By Shea Howell

May 7, 2016

This week Director of Detroit Water and Sewerage Department Gary Brown announced that water shut offs would accelerate in Detroit. He is threatening to shut off as many as 20,000 homes as quickly as he can. In preparation for these shut offs Brown announced a Water Assistance Fair. The Fair was surrounded with publicity touting the innovative Assistance Plan (WRAP), pushed by the Mayor. Brown said the WRAP is “the most robust, compassionate and comprehensive program of its kind to help low income customers keep their water service.” He said, “We have a responsibility to our customers and citizens of the City of Detroit to make water affordable.”

I went to the Fair. There was nothing “fair” about it. Nor was there any compassion or comprehensive effort to help residents.  Here is what I saw.

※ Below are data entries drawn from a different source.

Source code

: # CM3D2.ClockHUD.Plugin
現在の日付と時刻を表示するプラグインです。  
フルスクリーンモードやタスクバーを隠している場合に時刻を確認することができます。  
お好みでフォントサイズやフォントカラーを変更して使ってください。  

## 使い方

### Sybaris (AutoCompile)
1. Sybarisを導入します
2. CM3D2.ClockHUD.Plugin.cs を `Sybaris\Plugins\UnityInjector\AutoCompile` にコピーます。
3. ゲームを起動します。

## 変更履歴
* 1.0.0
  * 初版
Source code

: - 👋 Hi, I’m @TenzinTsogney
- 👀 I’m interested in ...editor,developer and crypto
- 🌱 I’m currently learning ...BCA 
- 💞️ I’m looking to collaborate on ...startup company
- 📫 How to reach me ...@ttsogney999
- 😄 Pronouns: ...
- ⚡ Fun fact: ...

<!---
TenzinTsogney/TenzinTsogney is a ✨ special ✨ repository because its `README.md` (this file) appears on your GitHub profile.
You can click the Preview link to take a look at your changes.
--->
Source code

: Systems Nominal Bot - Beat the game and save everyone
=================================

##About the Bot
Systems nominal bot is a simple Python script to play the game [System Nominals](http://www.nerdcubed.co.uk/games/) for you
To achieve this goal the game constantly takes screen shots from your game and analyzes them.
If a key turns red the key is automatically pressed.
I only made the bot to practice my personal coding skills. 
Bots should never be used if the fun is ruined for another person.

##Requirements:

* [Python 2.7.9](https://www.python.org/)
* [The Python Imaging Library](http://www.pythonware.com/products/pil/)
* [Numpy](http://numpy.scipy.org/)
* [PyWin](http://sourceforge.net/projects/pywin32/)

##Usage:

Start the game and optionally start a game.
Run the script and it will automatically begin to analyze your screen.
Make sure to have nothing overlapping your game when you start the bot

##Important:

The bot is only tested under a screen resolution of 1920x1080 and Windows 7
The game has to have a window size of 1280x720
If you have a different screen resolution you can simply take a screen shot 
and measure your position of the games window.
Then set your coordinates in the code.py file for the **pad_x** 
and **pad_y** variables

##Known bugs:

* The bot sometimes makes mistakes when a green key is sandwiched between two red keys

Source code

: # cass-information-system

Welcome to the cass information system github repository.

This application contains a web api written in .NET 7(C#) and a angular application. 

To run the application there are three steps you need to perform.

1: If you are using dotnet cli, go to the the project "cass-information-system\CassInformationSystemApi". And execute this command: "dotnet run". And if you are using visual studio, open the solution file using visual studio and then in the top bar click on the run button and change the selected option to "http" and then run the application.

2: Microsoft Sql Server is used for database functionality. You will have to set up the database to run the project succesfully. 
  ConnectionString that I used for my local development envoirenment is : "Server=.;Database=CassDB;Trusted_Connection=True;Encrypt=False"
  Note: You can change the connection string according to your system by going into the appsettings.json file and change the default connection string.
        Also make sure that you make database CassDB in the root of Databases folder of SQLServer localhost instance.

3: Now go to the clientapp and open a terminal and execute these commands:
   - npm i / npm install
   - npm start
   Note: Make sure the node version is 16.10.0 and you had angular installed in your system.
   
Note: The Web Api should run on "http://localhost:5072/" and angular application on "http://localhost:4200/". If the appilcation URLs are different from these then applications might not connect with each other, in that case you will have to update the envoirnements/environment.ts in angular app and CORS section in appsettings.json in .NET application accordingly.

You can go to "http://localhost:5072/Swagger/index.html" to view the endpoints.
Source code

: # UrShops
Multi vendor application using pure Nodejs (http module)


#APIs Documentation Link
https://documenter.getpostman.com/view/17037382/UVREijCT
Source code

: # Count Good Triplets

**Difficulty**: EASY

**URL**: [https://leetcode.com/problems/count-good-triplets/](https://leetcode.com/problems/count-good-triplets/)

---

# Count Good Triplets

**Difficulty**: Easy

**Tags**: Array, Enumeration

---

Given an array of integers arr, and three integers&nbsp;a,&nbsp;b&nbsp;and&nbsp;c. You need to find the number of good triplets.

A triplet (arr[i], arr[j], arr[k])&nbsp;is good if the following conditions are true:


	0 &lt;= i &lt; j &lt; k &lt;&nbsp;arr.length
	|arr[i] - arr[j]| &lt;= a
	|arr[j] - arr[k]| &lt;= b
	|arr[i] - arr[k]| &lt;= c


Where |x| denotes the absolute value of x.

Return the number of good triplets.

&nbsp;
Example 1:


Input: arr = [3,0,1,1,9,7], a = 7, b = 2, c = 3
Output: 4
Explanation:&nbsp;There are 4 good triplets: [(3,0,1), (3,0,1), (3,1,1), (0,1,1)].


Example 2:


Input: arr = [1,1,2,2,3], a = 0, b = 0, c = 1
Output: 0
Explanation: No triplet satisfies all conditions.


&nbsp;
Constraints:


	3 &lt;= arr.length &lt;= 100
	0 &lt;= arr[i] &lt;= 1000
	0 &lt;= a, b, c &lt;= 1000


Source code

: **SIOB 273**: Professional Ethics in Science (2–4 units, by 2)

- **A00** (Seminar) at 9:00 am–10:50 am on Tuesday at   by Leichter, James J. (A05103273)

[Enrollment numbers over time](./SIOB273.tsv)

People were lined up around the block. The first woman I met coming out the door was upset. Her bill was coming to “resident,” as most of our bills do. The worker inside told her that she needed to pay $150 to get the bill in her own name before they would consider a payment plan. She didn’t have $150 dollars. So she left, still facing a shut off.

The next woman I met had recently had a new meter installed. She has always paid her bill on time. Her last bill was $$4,966 dollars. She was told that her bills had been estimated for the last 7 years and she now owed the full amount.

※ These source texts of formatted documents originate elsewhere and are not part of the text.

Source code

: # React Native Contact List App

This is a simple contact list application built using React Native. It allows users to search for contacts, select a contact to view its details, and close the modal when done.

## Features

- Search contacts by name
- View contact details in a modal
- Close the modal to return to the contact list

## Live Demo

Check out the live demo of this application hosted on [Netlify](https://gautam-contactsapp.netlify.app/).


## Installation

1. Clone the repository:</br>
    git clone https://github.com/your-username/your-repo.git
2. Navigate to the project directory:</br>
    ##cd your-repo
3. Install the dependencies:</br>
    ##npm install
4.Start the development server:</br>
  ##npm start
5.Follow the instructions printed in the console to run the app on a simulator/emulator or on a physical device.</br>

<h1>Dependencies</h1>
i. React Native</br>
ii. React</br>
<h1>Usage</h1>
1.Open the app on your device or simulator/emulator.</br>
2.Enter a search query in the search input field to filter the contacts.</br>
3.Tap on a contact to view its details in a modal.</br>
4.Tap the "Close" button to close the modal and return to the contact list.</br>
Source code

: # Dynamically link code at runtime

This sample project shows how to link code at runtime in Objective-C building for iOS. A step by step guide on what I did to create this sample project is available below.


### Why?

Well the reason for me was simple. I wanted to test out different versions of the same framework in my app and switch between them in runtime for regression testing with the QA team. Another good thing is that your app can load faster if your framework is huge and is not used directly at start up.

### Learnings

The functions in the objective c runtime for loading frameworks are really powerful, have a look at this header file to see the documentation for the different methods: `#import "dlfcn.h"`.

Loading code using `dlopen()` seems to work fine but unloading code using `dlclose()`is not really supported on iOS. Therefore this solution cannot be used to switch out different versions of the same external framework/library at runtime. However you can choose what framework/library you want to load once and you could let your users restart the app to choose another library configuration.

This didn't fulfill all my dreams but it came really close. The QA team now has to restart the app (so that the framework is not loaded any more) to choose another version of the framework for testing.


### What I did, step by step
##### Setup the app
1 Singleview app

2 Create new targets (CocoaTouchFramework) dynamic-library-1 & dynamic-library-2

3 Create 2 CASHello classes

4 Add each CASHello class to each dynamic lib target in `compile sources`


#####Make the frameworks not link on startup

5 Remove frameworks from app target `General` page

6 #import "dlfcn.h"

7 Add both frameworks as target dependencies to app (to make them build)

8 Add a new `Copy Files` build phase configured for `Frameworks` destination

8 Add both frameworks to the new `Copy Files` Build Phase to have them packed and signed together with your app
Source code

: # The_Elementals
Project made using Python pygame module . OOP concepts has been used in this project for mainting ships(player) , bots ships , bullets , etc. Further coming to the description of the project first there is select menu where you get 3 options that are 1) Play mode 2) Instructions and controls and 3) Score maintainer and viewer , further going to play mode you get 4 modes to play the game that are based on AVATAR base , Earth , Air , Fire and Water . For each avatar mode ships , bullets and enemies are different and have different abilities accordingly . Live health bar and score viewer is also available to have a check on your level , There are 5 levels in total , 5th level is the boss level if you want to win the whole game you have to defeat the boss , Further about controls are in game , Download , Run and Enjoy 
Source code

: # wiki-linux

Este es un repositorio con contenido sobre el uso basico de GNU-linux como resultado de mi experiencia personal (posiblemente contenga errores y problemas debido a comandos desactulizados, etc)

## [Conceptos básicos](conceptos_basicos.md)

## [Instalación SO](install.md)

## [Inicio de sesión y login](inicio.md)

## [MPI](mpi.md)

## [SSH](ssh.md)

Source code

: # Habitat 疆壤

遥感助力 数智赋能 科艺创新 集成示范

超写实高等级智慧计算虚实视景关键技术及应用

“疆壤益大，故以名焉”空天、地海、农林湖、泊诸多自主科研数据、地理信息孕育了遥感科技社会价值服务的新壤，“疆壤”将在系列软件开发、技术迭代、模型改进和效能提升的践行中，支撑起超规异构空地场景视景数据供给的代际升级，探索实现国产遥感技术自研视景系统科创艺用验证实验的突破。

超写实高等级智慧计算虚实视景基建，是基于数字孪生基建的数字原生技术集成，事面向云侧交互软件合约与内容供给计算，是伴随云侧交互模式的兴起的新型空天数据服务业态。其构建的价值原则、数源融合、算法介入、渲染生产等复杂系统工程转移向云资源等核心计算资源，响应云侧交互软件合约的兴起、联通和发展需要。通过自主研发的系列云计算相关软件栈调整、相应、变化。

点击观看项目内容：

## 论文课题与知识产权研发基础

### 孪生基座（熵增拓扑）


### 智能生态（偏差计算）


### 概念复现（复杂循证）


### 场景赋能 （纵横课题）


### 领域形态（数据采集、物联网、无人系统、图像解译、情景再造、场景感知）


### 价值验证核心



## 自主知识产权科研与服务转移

A bit further back in the line was a young woman in similar situation. Her January bill showed a $250 credit. In February she got a bill for $3,400.

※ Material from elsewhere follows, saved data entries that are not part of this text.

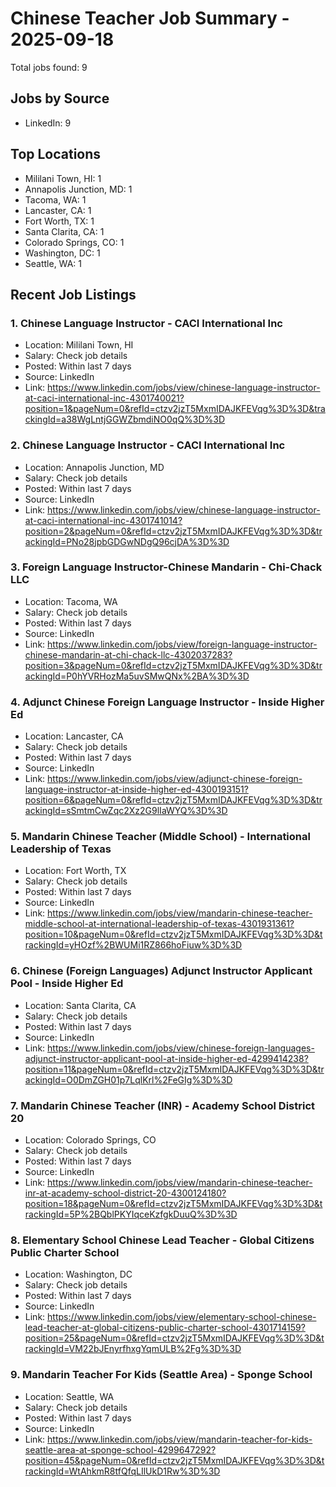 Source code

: # Chinese Teacher Job Summary - 2025-09-18

Total jobs found: 9

## Jobs by Source

- LinkedIn: 9

## Top Locations

- Mililani Town, HI: 1
- Annapolis Junction, MD: 1
- Tacoma, WA: 1
- Lancaster, CA: 1
- Fort Worth, TX: 1
- Santa Clarita, CA: 1
- Colorado Springs, CO: 1
- Washington, DC: 1
- Seattle, WA: 1

## Recent Job Listings

### 1. Chinese Language Instructor - CACI International Inc
- Location: Mililani Town, HI
- Salary: Check job details
- Posted: Within last 7 days
- Source: LinkedIn
- Link: https://www.linkedin.com/jobs/view/chinese-language-instructor-at-caci-international-inc-4301740021?position=1&pageNum=0&refId=ctzv2jzT5MxmIDAJKFEVqg%3D%3D&trackingId=a38WgLntjGGWZbmdiNO0qQ%3D%3D

### 2. Chinese Language Instructor - CACI International Inc
- Location: Annapolis Junction, MD
- Salary: Check job details
- Posted: Within last 7 days
- Source: LinkedIn
- Link: https://www.linkedin.com/jobs/view/chinese-language-instructor-at-caci-international-inc-4301741014?position=2&pageNum=0&refId=ctzv2jzT5MxmIDAJKFEVqg%3D%3D&trackingId=PNo28jpbGDGwNDgQ96cjDA%3D%3D

### 3. Foreign Language Instructor-Chinese Mandarin - Chi-Chack LLC
- Location: Tacoma, WA
- Salary: Check job details
- Posted: Within last 7 days
- Source: LinkedIn
- Link: https://www.linkedin.com/jobs/view/foreign-language-instructor-chinese-mandarin-at-chi-chack-llc-4302037283?position=3&pageNum=0&refId=ctzv2jzT5MxmIDAJKFEVqg%3D%3D&trackingId=P0hYVRHozMa5uvSMwQNx%2BA%3D%3D

### 4. Adjunct Chinese Foreign Language Instructor - Inside Higher Ed
- Location: Lancaster, CA
- Salary: Check job details
- Posted: Within last 7 days
- Source: LinkedIn
- Link: https://www.linkedin.com/jobs/view/adjunct-chinese-foreign-language-instructor-at-inside-higher-ed-4300193151?position=6&pageNum=0&refId=ctzv2jzT5MxmIDAJKFEVqg%3D%3D&trackingId=sSmtmCwZqc2Xz2G9lIaWYQ%3D%3D

### 5. Mandarin Chinese Teacher (Middle School) - International Leadership of Texas
- Location: Fort Worth, TX
- Salary: Check job details
- Posted: Within last 7 days
- Source: LinkedIn
- Link: https://www.linkedin.com/jobs/view/mandarin-chinese-teacher-middle-school-at-international-leadership-of-texas-4301931361?position=10&pageNum=0&refId=ctzv2jzT5MxmIDAJKFEVqg%3D%3D&trackingId=yHOzf%2BWUMi1RZ866hoFiuw%3D%3D

### 6. Chinese (Foreign Languages) Adjunct Instructor Applicant Pool - Inside Higher Ed
- Location: Santa Clarita, CA
- Salary: Check job details
- Posted: Within last 7 days
- Source: LinkedIn
- Link: https://www.linkedin.com/jobs/view/chinese-foreign-languages-adjunct-instructor-applicant-pool-at-inside-higher-ed-4299414238?position=11&pageNum=0&refId=ctzv2jzT5MxmIDAJKFEVqg%3D%3D&trackingId=O0DmZGH01p7LqlKrl%2FeGIg%3D%3D

### 7. Mandarin Chinese Teacher (INR) - Academy School District 20
- Location: Colorado Springs, CO
- Salary: Check job details
- Posted: Within last 7 days
- Source: LinkedIn
- Link: https://www.linkedin.com/jobs/view/mandarin-chinese-teacher-inr-at-academy-school-district-20-4300124180?position=18&pageNum=0&refId=ctzv2jzT5MxmIDAJKFEVqg%3D%3D&trackingId=5P%2BQblPKYIqceKzfgkDuuQ%3D%3D

### 8. Elementary School Chinese Lead Teacher - Global Citizens Public Charter School
- Location: Washington, DC
- Salary: Check job details
- Posted: Within last 7 days
- Source: LinkedIn
- Link: https://www.linkedin.com/jobs/view/elementary-school-chinese-lead-teacher-at-global-citizens-public-charter-school-4301714159?position=25&pageNum=0&refId=ctzv2jzT5MxmIDAJKFEVqg%3D%3D&trackingId=VM22bJEnyrfhxgYqmULB%2Fg%3D%3D

### 9. Mandarin Teacher For Kids (Seattle Area) - Sponge School
- Location: Seattle, WA
- Salary: Check job details
- Posted: Within last 7 days
- Source: LinkedIn
- Link: https://www.linkedin.com/jobs/view/mandarin-teacher-for-kids-seattle-area-at-sponge-school-4299647292?position=45&pageNum=0&refId=ctzv2jzT5MxmIDAJKFEVqg%3D%3D&trackingId=WtAhkmR8tfQfqLIlUkD1Rw%3D%3D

Of the 22 people I spoke with directly, more than half had bills of over $1000, in some cases even after they had turned off water in part of their home to save money. Everyone had experienced increases in their bill of between $100 and $400.

Most people got little or no help from the city.

Moreover there was no compassion from the city. It was cold morning, with small children bundled up against the wind. Elders leaned on walkers. The only chairs were those the more experienced in dealing with the city brought with him. People stood in line for over three hours.  One young, pregnant woman brought her two small children to the front of line, asking to use the bathroom. Her littlest child needed to go. Too bad. She was turned away, as was everyone else.

This is what compassion looks like from Gary Brown and the Mayor. Almost everyone I talked to said the same thing, “The city doesn’t care about us. They want us out of here.”

Brown re-enforced this antagonism when he once again tried to pit one person against another. In perverse logic, Brown repeated those who don’t pay, cost the rest of us more money. “Customers pay an average of $10 more on their bill each month to cover the cost of uncollectible accounts,” he said.

A more truthful statement would be that until the city adopts a water affordability plan based on income, its shut off policy will continue to drive prices up. Every time someone is shut off, fewer people have to pay the fixed costs of the system, so prices go up. Every time prices go up, more people are shut off. This is an unsustainable downward spiral.

There is a robust, compassionate way for us to ensure Water is Human Right. But it wont be found coming from the Mayor or his henchman, Gary Brown.